State how many lines of the records include the word "Login"; the reply is that number alone.

* **RECORDED INFORMATION**:
********

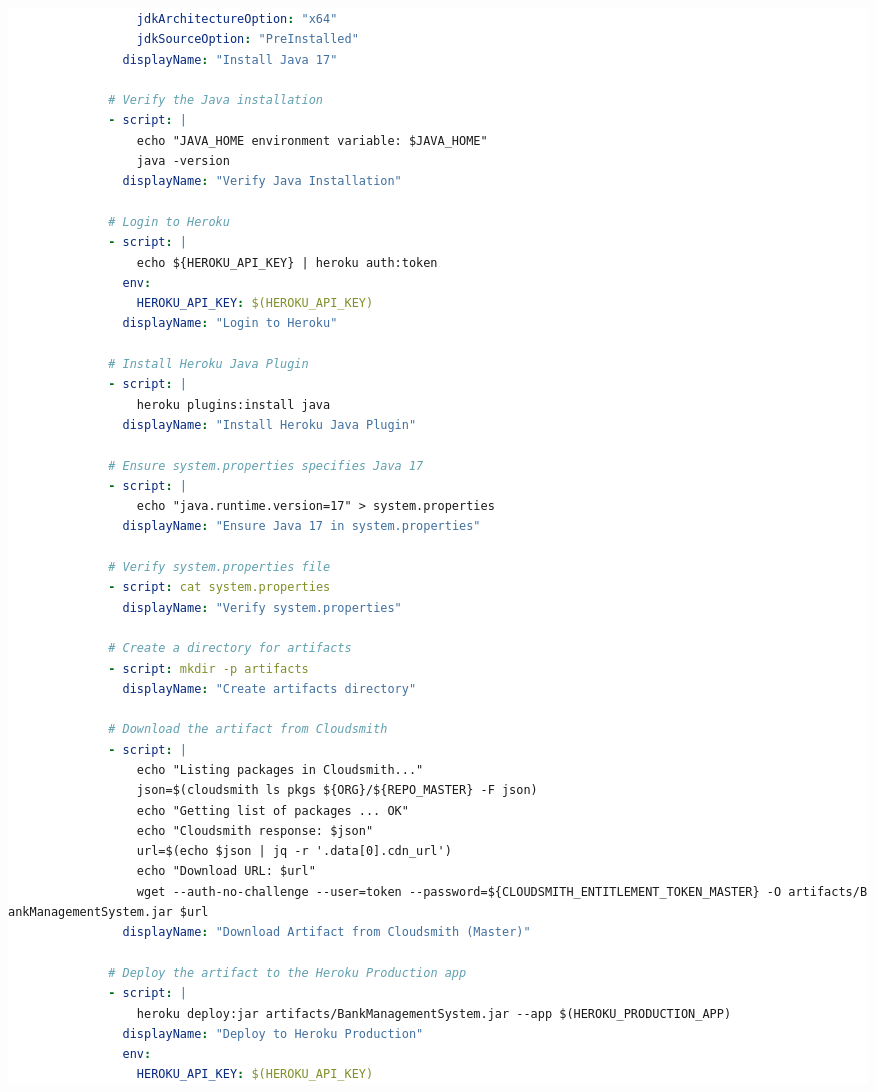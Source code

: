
 ```yaml
                  jdkArchitectureOption: "x64"
                  jdkSourceOption: "PreInstalled"
                displayName: "Install Java 17"

              # Verify the Java installation
              - script: |
                  echo "JAVA_HOME environment variable: $JAVA_HOME"
                  java -version
                displayName: "Verify Java Installation"

              # Login to Heroku
              - script: |
                  echo ${HEROKU_API_KEY} | heroku auth:token
                env:
                  HEROKU_API_KEY: $(HEROKU_API_KEY)
                displayName: "Login to Heroku"

              # Install Heroku Java Plugin
              - script: |
                  heroku plugins:install java
                displayName: "Install Heroku Java Plugin"

              # Ensure system.properties specifies Java 17
              - script: |
                  echo "java.runtime.version=17" > system.properties
                displayName: "Ensure Java 17 in system.properties"

              # Verify system.properties file
              - script: cat system.properties
                displayName: "Verify system.properties"

              # Create a directory for artifacts
              - script: mkdir -p artifacts
                displayName: "Create artifacts directory"

              # Download the artifact from Cloudsmith
              - script: |
                  echo "Listing packages in Cloudsmith..."
                  json=$(cloudsmith ls pkgs ${ORG}/${REPO_MASTER} -F json)
                  echo "Getting list of packages ... OK"
                  echo "Cloudsmith response: $json"
                  url=$(echo $json | jq -r '.data[0].cdn_url')
                  echo "Download URL: $url"
                  wget --auth-no-challenge --user=token --password=${CLOUDSMITH_ENTITLEMENT_TOKEN_MASTER} -O artifacts/BankManagementSystem.jar $url
                displayName: "Download Artifact from Cloudsmith (Master)"

              # Deploy the artifact to the Heroku Production app
              - script: |
                  heroku deploy:jar artifacts/BankManagementSystem.jar --app $(HEROKU_PRODUCTION_APP)
                displayName: "Deploy to Heroku Production"
                env:
                  HEROKU_API_KEY: $(HEROKU_API_KEY)
```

********

* **SOLUTION TO THIS EXERCISE**:
2